Today's focus is really on the first and the second topic.

We had a brief discussion before.

Russ, what are your thoughts on these also with respect to what JMP can cover?

Well, certainly the term AI gets thrown around a lot.

It's used in many kind of different nuanced meetings.

I tend to prefer meetings that are

definitely more tangible and usable and more focused.

Like we're going to zoom in on today with some specific examples.

The terminology can get a little confusing though.

I guess I just tend to kind of keep it fairly broad, open mind

whenever anyone uses the term AI and try to infer its meaning from the context.

Right.

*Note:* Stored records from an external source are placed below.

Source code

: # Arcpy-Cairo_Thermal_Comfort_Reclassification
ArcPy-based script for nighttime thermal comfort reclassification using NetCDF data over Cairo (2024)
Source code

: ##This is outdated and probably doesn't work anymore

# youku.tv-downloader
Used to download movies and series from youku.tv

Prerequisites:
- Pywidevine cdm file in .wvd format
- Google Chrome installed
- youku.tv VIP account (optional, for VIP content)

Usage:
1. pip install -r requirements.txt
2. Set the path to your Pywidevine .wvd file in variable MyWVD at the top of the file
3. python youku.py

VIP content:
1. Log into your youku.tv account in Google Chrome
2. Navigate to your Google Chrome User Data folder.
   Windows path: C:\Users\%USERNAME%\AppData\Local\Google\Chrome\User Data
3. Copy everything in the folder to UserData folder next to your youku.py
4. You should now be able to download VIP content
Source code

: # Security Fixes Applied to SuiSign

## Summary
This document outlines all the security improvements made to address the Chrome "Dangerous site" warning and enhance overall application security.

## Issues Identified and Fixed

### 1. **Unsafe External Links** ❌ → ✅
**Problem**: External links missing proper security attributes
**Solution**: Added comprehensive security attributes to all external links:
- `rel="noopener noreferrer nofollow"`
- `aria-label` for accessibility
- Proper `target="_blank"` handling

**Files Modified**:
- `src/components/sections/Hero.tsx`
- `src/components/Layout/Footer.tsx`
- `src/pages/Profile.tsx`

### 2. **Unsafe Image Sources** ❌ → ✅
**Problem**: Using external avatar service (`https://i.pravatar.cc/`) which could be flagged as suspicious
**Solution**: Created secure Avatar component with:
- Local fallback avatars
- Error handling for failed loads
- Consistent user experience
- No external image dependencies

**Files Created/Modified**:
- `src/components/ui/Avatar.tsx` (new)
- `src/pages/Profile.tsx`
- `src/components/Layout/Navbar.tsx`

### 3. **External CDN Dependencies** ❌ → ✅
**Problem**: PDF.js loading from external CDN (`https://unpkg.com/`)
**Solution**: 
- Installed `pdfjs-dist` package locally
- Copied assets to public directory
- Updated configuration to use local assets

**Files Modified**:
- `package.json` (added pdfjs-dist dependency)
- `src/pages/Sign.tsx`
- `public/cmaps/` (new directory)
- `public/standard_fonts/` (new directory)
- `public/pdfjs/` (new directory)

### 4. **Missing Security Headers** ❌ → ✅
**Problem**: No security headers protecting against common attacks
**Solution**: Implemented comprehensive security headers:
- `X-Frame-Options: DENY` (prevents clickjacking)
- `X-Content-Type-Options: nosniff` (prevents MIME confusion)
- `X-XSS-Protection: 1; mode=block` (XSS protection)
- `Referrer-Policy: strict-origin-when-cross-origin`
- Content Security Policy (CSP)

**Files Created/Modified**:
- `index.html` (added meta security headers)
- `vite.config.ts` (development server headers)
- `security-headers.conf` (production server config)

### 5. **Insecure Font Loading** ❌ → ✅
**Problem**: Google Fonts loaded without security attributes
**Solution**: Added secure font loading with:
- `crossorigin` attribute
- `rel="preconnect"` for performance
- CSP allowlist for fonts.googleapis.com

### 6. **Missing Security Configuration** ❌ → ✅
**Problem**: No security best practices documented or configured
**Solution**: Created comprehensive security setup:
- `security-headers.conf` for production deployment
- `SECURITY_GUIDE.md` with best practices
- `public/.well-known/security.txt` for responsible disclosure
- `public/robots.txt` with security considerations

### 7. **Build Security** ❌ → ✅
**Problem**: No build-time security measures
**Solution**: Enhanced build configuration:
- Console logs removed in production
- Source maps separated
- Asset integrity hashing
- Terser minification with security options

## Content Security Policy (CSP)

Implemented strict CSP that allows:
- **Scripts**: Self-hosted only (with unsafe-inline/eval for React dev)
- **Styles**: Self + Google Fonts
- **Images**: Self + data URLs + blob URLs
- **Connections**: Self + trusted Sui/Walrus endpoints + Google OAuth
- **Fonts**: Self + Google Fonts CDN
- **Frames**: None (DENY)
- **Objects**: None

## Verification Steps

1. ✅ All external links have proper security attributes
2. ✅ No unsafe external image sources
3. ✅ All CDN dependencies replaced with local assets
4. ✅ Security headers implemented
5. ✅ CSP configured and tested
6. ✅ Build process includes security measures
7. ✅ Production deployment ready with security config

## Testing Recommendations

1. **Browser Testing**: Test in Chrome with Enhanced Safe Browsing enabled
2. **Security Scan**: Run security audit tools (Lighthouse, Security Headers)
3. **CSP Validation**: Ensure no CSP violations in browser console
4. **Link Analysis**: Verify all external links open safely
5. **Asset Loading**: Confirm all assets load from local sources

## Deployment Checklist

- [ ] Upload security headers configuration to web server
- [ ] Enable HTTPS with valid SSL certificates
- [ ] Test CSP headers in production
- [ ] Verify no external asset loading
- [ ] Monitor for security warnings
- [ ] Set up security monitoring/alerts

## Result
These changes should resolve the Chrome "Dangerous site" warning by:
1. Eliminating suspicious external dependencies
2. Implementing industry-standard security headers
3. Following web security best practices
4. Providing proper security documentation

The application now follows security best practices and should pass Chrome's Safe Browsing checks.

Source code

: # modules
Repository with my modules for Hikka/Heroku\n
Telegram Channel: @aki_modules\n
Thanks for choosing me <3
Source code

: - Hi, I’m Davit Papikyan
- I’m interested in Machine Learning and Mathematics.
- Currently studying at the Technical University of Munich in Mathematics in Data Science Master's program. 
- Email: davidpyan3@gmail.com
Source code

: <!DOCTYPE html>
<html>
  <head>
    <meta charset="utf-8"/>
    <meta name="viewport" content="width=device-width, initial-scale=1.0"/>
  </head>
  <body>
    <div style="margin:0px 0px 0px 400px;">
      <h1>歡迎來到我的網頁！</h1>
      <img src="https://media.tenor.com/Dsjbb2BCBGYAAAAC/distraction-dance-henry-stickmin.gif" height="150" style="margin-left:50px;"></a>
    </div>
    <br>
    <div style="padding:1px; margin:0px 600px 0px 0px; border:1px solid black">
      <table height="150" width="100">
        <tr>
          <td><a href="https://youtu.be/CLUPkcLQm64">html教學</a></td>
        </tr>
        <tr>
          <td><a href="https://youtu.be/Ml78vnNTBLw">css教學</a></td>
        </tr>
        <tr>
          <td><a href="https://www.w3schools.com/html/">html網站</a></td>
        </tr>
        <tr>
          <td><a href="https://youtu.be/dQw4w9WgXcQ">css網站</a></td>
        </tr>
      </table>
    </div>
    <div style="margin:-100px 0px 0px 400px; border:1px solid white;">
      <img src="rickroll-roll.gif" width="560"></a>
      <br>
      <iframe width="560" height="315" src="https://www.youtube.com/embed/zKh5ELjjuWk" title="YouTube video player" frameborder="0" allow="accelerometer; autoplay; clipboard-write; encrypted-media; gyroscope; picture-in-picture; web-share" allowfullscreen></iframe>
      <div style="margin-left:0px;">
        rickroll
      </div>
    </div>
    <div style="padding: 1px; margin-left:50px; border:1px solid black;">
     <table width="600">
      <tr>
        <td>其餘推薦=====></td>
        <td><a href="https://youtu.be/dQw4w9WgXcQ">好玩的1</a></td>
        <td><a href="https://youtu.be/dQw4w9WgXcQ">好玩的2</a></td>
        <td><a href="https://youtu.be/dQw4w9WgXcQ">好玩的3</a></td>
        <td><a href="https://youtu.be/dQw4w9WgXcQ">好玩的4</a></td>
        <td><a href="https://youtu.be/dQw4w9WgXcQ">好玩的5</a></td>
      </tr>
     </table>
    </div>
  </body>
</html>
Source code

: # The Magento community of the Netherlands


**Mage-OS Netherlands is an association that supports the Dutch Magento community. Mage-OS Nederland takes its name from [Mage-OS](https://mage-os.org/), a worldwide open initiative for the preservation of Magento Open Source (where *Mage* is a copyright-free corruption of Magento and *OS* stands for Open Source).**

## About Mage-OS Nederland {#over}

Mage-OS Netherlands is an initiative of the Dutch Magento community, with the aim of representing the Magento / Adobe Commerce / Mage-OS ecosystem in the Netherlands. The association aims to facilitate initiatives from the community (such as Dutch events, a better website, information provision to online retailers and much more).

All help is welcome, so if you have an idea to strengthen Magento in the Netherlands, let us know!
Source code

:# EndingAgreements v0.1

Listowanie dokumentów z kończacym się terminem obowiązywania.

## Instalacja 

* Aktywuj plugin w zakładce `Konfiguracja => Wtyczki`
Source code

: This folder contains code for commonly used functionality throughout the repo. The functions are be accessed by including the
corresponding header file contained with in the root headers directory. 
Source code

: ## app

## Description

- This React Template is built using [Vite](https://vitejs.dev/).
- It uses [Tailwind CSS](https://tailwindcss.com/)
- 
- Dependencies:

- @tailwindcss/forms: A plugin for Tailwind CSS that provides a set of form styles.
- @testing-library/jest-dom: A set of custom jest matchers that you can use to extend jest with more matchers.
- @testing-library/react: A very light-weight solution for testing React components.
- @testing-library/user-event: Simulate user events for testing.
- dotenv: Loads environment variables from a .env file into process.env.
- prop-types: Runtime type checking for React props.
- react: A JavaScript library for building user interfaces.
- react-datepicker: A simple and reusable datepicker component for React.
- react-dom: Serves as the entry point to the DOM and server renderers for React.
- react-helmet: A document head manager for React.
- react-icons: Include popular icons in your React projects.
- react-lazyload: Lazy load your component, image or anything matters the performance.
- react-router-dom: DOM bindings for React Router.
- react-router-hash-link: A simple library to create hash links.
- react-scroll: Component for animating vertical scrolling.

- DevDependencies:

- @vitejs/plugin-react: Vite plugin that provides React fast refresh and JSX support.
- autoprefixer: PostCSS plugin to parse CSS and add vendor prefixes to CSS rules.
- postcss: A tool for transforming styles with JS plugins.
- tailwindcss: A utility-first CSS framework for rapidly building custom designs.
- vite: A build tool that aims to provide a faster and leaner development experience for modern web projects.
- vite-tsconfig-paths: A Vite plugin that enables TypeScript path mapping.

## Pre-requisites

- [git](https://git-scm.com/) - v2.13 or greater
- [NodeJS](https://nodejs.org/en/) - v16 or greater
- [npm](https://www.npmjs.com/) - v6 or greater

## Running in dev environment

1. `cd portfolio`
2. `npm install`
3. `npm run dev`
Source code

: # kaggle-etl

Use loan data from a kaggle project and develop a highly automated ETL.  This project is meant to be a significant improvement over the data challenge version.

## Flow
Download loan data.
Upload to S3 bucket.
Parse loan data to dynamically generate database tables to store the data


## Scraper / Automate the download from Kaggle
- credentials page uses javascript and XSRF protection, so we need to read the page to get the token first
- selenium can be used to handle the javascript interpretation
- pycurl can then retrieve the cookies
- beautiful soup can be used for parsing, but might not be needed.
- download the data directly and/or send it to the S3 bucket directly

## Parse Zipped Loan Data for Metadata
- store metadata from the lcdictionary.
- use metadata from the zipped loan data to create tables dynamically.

That's in terms of introduction,

now we'll get a little bit more into the details and specifically into

why it is important to actually understand your AI models.

Over to you, Pete.

Perfect. Thanks, Florian.

I think what Russ was hitting on there and Florian's introduction is,

we oftentimes don't know what an AI model is telling us and what's under the hood.

When we're thinking about how well a model performs,

we think about how well that fits the data.

If we look here, we're looking at a neural network diagram

and as you can see, these can get pretty complex.

These AI models are becoming more and more prevalent

and relied upon for decision making.

Really, understanding why an AI model is making a certain decision,

what criteria it's basing that decision on,

is imperative to taking full advantage of these models.

When a model changes or updates,

especially with that autonomous AI or the automating AI,

we need to understand why.

We need to confirm that this model is maybe not

extrapolating or basing it on a few points outside of our normal operating range.

Hold on.

Let me steal the screen here from Florian,

and I'm going to go ahead and walk through a case study here.

All right, so this case study

is based on directional drilling from wells near Fort Worth, Texas.

The idea with this type of drilling is

unlike conventional wells, where you would just go vertically,

you go down a certain depth, and then you start going horizontal.

The idea is these are much more efficient than the traditional wells.

You have these areas of trapped oil and gas that you can

get at with some special completion parameters.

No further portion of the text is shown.